Эти движения вслед за Неменским правомерно охарактеризовать как «сельский национализм», основанный на поэтизации местного сельского фольклорно-этнографического своеобразия и противопоставлении этого своеобразия общерусской городской культуре. На первых порах оба национальных движения, «левые», «социалистические» по своей сути, концентрировались преимущественно на текущей социальной проблематике, будучи мало озабоченными конструированием национально-исторических мифов. В фокусе как белорусской, так и украинской литературы, возникших в этот период, был простой крестьянин, «мужик», и его бытовые трудности, порожденные несправедливым социальным порядком империи.
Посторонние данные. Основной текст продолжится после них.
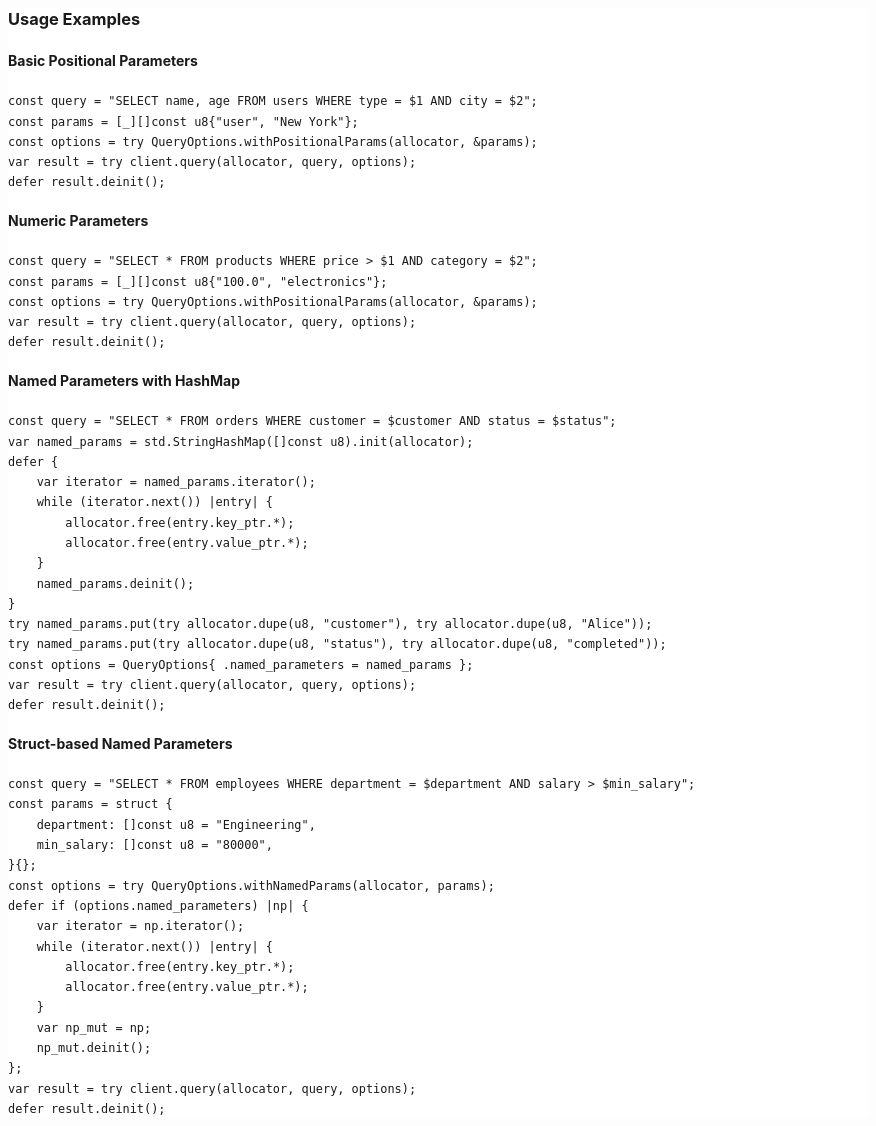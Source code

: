 ### Usage Examples

#### Basic Positional Parameters
```zig
const query = "SELECT name, age FROM users WHERE type = $1 AND city = $2";
const params = [_][]const u8{"user", "New York"};
const options = try QueryOptions.withPositionalParams(allocator, &params);
var result = try client.query(allocator, query, options);
defer result.deinit();
```

#### Numeric Parameters
```zig
const query = "SELECT * FROM products WHERE price > $1 AND category = $2";
const params = [_][]const u8{"100.0", "electronics"};
const options = try QueryOptions.withPositionalParams(allocator, &params);
var result = try client.query(allocator, query, options);
defer result.deinit();
```

#### Named Parameters with HashMap
```zig
const query = "SELECT * FROM orders WHERE customer = $customer AND status = $status";
var named_params = std.StringHashMap([]const u8).init(allocator);
defer {
    var iterator = named_params.iterator();
    while (iterator.next()) |entry| {
        allocator.free(entry.key_ptr.*);
        allocator.free(entry.value_ptr.*);
    }
    named_params.deinit();
}
try named_params.put(try allocator.dupe(u8, "customer"), try allocator.dupe(u8, "Alice"));
try named_params.put(try allocator.dupe(u8, "status"), try allocator.dupe(u8, "completed"));
const options = QueryOptions{ .named_parameters = named_params };
var result = try client.query(allocator, query, options);
defer result.deinit();
```

#### Struct-based Named Parameters
```zig
const query = "SELECT * FROM employees WHERE department = $department AND salary > $min_salary";
const params = struct {
    department: []const u8 = "Engineering",
    min_salary: []const u8 = "80000",
}{};
const options = try QueryOptions.withNamedParams(allocator, params);
defer if (options.named_parameters) |np| {
    var iterator = np.iterator();
    while (iterator.next()) |entry| {
        allocator.free(entry.key_ptr.*);
        allocator.free(entry.value_ptr.*);
    }
    var np_mut = np;
    np_mut.deinit();
};
var result = try client.query(allocator, query, options);
defer result.deinit();
```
Эта особенность — концентрация на «тяжкой доле мужика» — позволила охарактеризовать западнорусскому лингвисту и этнографу Евфимию Карскому современную ему белорусскую литературу как «ноющую».
Впоследствии, осознав необходимость создания собственного исторического мифа, белорусское и украинское движение столкнулись с серьезными проблемами.
В отличие от общерусского национального мифа, опиравшегося на солидную научную доказательную базу, обосновать многовековое бытие самостоятельных белорусского и украинского народов, было практически невозможно.
Тем более было невозможно обосновать стремление этих народов к государственному суверенитету.
Украинское движение имело определенную историческую мифологию, связанную с казачьим движением XVI–XVII веков, однако закономерно буксовало, пытаясь продлить «украинскую» историю еще дальше в прошлое, где «Украина» неизбежно «растворялась» в Руси. Это привело к неуклюжим попыткам объявить древнерусское прошлое исключительным достоянием Украины, предпринятым исторической школой Михаила Грушевского и «творчески» развиваемых на современной Украине.
В советское время эту проблему попытались решить посредством концепции распада древнерусской народности на три самостоятельных восточнославянских этноса, примерной датой распада был объявлен XIV век.
В белорусском национальном движении дела с исторической мифологией обстояли еще хуже.
Об этом свидетельствует вся ранняя белорусская литература, бывшая абсолютно неисторичной и сконцентрированной исключительно на сельском микрокосме «мужика».
Собственно, само использование этнонима «белорусы», заимствуемого из общерусской триады великорусы-малорусы-белорусы, говорит об «исторической нищете» белорусского национализма.
Одной из первых ярких попыток создания белорусского исторического мифа можно считать известное стихотворение Максима Богдановича о «литовской Погоне», в котором обосновывается преемственность Белоруссии по отношению к Великому княжеству Литовскому. Однако проблема литвинского мифа заключалась в том, что в тот период он являлся «панской» идеологией, то есть региональной идеологией местных польских помещиков, чья идентичность выражалась по формуле «роду литовского, нации польской». Учитывая, что в образе «польского пана» воплощалось чуждое для белорусского «мужика» угнетающее социальное начало, перспективы усвоения белорусским крестьянством «литвинской» мифологии были, по меньшей мере, сомнительными.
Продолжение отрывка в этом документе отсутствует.